Vessel designer laments Scottish government rejection of catamaran ferries
An Australia-based naval architect has criticised what he calls the unwillingness of government officials in Scotland to acquire modern catamaran ferries to replace the aging vessels still in use on the country’s West Coast.
In a recent interview with The Daily Mail, Stuart Ballantyne, owner of Gold Coast-based Sea Transport Solutions (STS), said Scotland has become “the laughing stock of the ferry industry” following years of government refusal to commit to the construction of safer, more modern passenger vessels.
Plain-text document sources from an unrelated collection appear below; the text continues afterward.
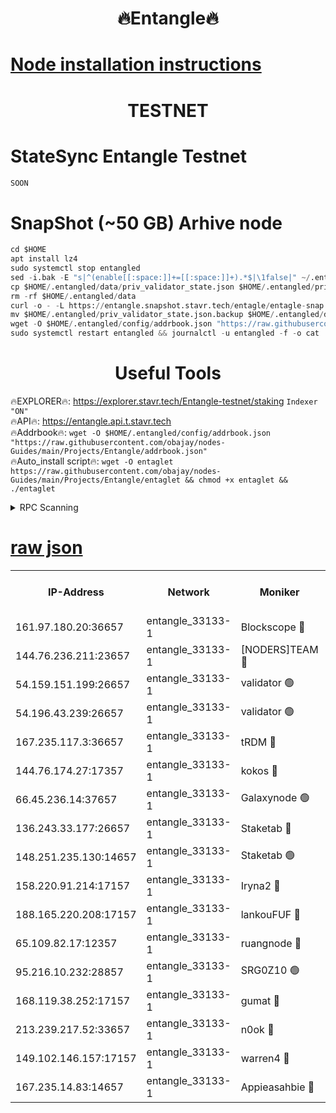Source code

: <h1 align="center"> 🔥Entangle🔥</h1>

[Node installation instructions](https://github.com/obajay/nodes-Guides/tree/main/Projects/Entangle)
=

<h1 align="center"> TESTNET</h1>

# StateSync Entangle Testnet
```python
SOON
```
# SnapShot (~50 GB) Arhive node
```python
cd $HOME
apt install lz4
sudo systemctl stop entangled
sed -i.bak -E "s|^(enable[[:space:]]+=[[:space:]]+).*$|\1false|" ~/.entangled/config/config.toml
cp $HOME/.entangled/data/priv_validator_state.json $HOME/.entangled/priv_validator_state.json.backup
rm -rf $HOME/.entangled/data
curl -o - -L https://entangle.snapshot.stavr.tech/entagle/entagle-snap.tar.lz4 | lz4 -c -d - | tar -x -C $HOME/.entangled --strip-components 2
mv $HOME/.entangled/priv_validator_state.json.backup $HOME/.entangled/data/priv_validator_state.json
wget -O $HOME/.entangled/config/addrbook.json "https://raw.githubusercontent.com/obajay/nodes-Guides/main/Projects/Entangle/addrbook.json"
sudo systemctl restart entangled && journalctl -u entangled -f -o cat
```
 <h1 align="center"> Useful Tools</h1>
 
🔥EXPLORER🔥: https://explorer.stavr.tech/Entangle-testnet/staking        `Indexer "ON"` \
🔥API🔥:      https://entangle.api.t.stavr.tech \
🔥Addrbook🔥: ```wget -O $HOME/.entangled/config/addrbook.json "https://raw.githubusercontent.com/obajay/nodes-Guides/main/Projects/Entangle/addrbook.json"``` \
🔥Auto_install script🔥:  `wget -O entaglet https://raw.githubusercontent.com/obajay/nodes-Guides/main/Projects/Entangle/entaglet && chmod +x entaglet && ./entaglet`


<details>
<summary>RPC Scanning</summary>

<h2 align="center"> We scan nodes in real time every 4 hours. And we provide the final result of RPC endpoints.
We cannot influence the operation of these nodes in any way. </h2>


```python
If Voting Power is higher than 0 --> then the Node is a validator of the network and may be subject to attack and be a potential threat to the chain.
```
```python
We marked such validators with a red symbol
```

</details>

[raw json](https://rpc-check.entangt.stavr.tech/entangt/rpc-entangt-result.json)
=


<table><tr><th>IP-Address</th><th>Network</th><th>Moniker</th><th>Latest Block Height</th><th>Earliest Block Height</th><th>Catching Up</th><th>Tx Index</th><th>Voting Power</th><th>Scan Time</th></tr><tr><td>161.97.180.20:36657</td><td>entangle_33133-1</td><td>Blockscope 🔴</td><td>1129631</td><td>1</td><td>False</td><td>off</td><td>259586473635098</td><td>2023-12-15T10:28:44.140753225UTC</td></tr><tr><td>144.76.236.211:23657</td><td>entangle_33133-1</td><td>[NODERS]TEAM 🔴</td><td>1129632</td><td>1</td><td>False</td><td>off</td><td>47049700500000000</td><td>2023-12-15T10:28:54.127590291UTC</td></tr><tr><td>54.159.151.199:26657</td><td>entangle_33133-1</td><td>validator 🟢</td><td>1129634</td><td>1</td><td>False</td><td>on</td><td>0</td><td>2023-12-15T10:29:02.023691742UTC</td></tr><tr><td>54.196.43.239:26657</td><td>entangle_33133-1</td><td>validator 🟢</td><td>1112137</td><td>1</td><td>False</td><td>on</td><td>0</td><td>2023-12-15T10:29:02.691240710UTC</td></tr><tr><td>167.235.117.3:36657</td><td>entangle_33133-1</td><td>tRDM 🔴</td><td>1129634</td><td>1</td><td>False</td><td>on</td><td>56719660338000</td><td>2023-12-15T10:29:05.638282152UTC</td></tr><tr><td>144.76.174.27:17357</td><td>entangle_33133-1</td><td>kokos 🔴</td><td>1129632</td><td>145001</td><td>False</td><td>on</td><td>89890100000000</td><td>2023-12-15T10:28:51.523438111UTC</td></tr><tr><td>66.45.236.14:37657</td><td>entangle_33133-1</td><td>Galaxynode 🟢</td><td>1129633</td><td>654001</td><td>False</td><td>on</td><td>0</td><td>2023-12-15T10:28:57.050837459UTC</td></tr><tr><td>136.243.33.177:26657</td><td>entangle_33133-1</td><td>Staketab 🔴</td><td>1129633</td><td>660001</td><td>False</td><td>on</td><td>23111111100000</td><td>2023-12-15T10:28:56.483844065UTC</td></tr><tr><td>148.251.235.130:14657</td><td>entangle_33133-1</td><td>Staketab 🟢</td><td>1129631</td><td>660801</td><td>False</td><td>on</td><td>0</td><td>2023-12-15T10:28:43.869436724UTC</td></tr><tr><td>158.220.91.214:17157</td><td>entangle_33133-1</td><td>Iryna2 🔴</td><td>1129634</td><td>704001</td><td>False</td><td>on</td><td>166890937000019</td><td>2023-12-15T10:29:03.075313268UTC</td></tr><tr><td>188.165.220.208:17157</td><td>entangle_33133-1</td><td>lankouFUF 🔴</td><td>1129631</td><td>725001</td><td>False</td><td>on</td><td>180899900000002</td><td>2023-12-15T10:28:47.150006990UTC</td></tr><tr><td>65.109.82.17:12357</td><td>entangle_33133-1</td><td>ruangnode 🔴</td><td>1129631</td><td>806001</td><td>False</td><td>off</td><td>252606232826436</td><td>2023-12-15T10:28:44.553400497UTC</td></tr><tr><td>95.216.10.232:28857</td><td>entangle_33133-1</td><td>SRG0Z10 🟢</td><td>1129631</td><td>842001</td><td>False</td><td>off</td><td>0</td><td>2023-12-15T10:28:43.594001553UTC</td></tr><tr><td>168.119.38.252:17157</td><td>entangle_33133-1</td><td>gumat 🔴</td><td>1129631</td><td>962001</td><td>False</td><td>on</td><td>253013548351851</td><td>2023-12-15T10:28:46.884450689UTC</td></tr><tr><td>213.239.217.52:33657</td><td>entangle_33133-1</td><td>n0ok 🔴</td><td>1129634</td><td>1029634</td><td>False</td><td>off</td><td>46574292273662988</td><td>2023-12-15T10:29:01.374792919UTC</td></tr><tr><td>149.102.146.157:17157</td><td>entangle_33133-1</td><td>warren4 🔴</td><td>1129632</td><td>1054001</td><td>False</td><td>on</td><td>151480740514179</td><td>2023-12-15T10:28:53.893840447UTC</td></tr><tr><td>167.235.14.83:14657</td><td>entangle_33133-1</td><td>Appieasahbie 🔴</td><td>1129634</td><td>1076001</td><td>False</td><td>on</td><td>44568809900999996</td><td>2023-12-15T10:29:03.350605750UTC</td></tr></table>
Mr Ballantyne, who was born near Glasgow and later moved to Australia in the 1960s, said he has made yearly visits to Scotland since 2008 with the intent of convincing officials to consider proven vessel designs as alternatives to some locally built monohull ferries in serving the West Coast routes.
The STS-designed vessels have a number of local supporters in the country, among them retired Napier University Professor Alfred Baird, who claims he is a regular passenger on the ferry route between Caithness and Orkney.
Professor Baird said that reluctance to acquire catamarans nonetheless persists. This is despite local users’ continued lobbying for the purchase of Mr Ballantyne’s proven ferries, examples of which are already in operation in 47 countries including the Bahamas, Brazil, China, Fiji, the Netherlands, Oman, and the Philippines.
Scottish government officials have meanwhile refuted Mr Ballantyne’s claims, citing the latter’s “complete lack of understanding” of policy-related decision making.
An official added that investments worth £580 million (US$783.3 million) will be made in new vessels and port improvements over the next five years with the goal of improving existing ferry services.
Mr Ballantyne, however, said that the £580 million will be better spent “if disciplined and experienced people are involved.”